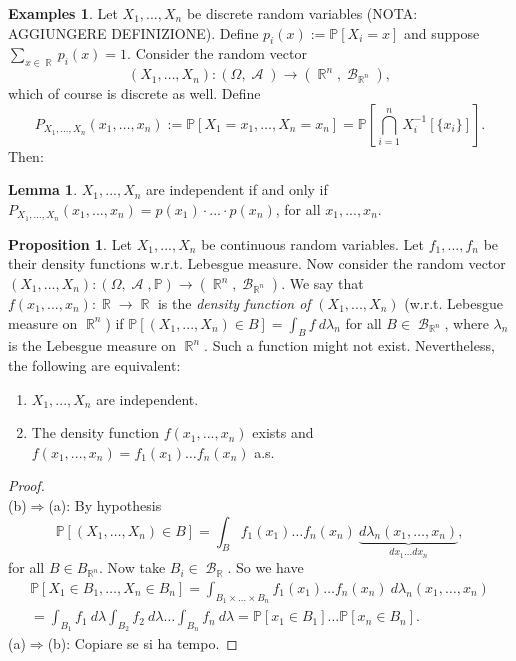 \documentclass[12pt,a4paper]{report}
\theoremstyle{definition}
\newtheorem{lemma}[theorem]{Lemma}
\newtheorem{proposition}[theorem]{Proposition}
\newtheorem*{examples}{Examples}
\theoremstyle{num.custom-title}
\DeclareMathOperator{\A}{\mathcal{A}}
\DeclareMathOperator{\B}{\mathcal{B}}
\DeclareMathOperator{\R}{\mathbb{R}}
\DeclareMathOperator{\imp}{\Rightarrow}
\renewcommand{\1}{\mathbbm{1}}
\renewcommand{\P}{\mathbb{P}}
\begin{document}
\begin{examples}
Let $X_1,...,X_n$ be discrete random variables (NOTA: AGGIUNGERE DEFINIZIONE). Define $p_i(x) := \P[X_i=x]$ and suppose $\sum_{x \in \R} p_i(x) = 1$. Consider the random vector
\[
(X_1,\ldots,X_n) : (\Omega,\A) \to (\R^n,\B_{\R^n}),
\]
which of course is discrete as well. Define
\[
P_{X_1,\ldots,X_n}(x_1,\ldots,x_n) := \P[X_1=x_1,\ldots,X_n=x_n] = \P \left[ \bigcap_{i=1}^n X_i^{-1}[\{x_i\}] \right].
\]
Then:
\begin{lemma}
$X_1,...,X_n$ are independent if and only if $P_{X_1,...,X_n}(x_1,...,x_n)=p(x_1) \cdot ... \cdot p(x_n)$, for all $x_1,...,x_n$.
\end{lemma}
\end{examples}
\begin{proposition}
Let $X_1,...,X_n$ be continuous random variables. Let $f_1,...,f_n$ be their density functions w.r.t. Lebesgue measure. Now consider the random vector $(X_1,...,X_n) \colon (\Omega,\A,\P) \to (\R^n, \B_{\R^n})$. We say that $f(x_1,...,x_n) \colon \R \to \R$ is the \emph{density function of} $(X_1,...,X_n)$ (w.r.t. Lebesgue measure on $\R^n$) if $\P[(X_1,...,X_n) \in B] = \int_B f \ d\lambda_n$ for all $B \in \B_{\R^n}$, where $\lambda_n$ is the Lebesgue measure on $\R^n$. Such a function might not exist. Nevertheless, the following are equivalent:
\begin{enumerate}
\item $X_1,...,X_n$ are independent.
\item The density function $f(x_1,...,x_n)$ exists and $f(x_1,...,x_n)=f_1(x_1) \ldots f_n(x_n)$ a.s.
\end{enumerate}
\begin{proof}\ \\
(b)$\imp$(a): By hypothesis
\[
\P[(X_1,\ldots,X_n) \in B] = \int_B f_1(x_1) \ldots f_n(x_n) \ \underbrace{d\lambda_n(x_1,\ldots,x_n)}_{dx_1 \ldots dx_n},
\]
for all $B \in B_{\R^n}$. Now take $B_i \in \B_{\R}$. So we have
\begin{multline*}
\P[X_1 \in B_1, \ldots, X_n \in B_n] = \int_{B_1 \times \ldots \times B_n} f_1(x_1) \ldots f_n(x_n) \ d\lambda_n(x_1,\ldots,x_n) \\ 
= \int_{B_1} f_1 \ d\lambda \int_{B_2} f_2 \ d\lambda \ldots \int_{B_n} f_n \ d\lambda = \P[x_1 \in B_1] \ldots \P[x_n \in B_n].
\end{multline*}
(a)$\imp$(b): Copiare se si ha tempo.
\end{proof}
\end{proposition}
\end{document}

**Prompt**
Each line from the one holding "and $f(x_1,...,x_n)=f_1(x_1) \ldots f_n(x_n)$ a.s." to the end of the entries is to be written out exactly. Skip every line before it.

**Task solution**
\item The density function $f(x_1,...,x_n)$ exists and $f(x_1,...,x_n)=f_1(x_1) \ldots f_n(x_n)$ a.s.
\end{enumerate}
\begin{proof}\ \\
(b)$\imp$(a): By hypothesis
\[
\P[(X_1,\ldots,X_n) \in B] = \int_B f_1(x_1) \ldots f_n(x_n) \ \underbrace{d\lambda_n(x_1,\ldots,x_n)}_{dx_1 \ldots dx_n},
\]
for all $B \in B_{\R^n}$. Now take $B_i \in \B_{\R}$. So we have
\begin{multline*}
\P[X_1 \in B_1, \ldots, X_n \in B_n] = \int_{B_1 \times \ldots \times B_n} f_1(x_1) \ldots f_n(x_n) \ d\lambda_n(x_1,\ldots,x_n) \\ 
= \int_{B_1} f_1 \ d\lambda \int_{B_2} f_2 \ d\lambda \ldots \int_{B_n} f_n \ d\lambda = \P[x_1 \in B_1] \ldots \P[x_n \in B_n].
\end{multline*}
(a)$\imp$(b): Copiare se si ha tempo.
\end{proof}
\end{proposition}
\end{document}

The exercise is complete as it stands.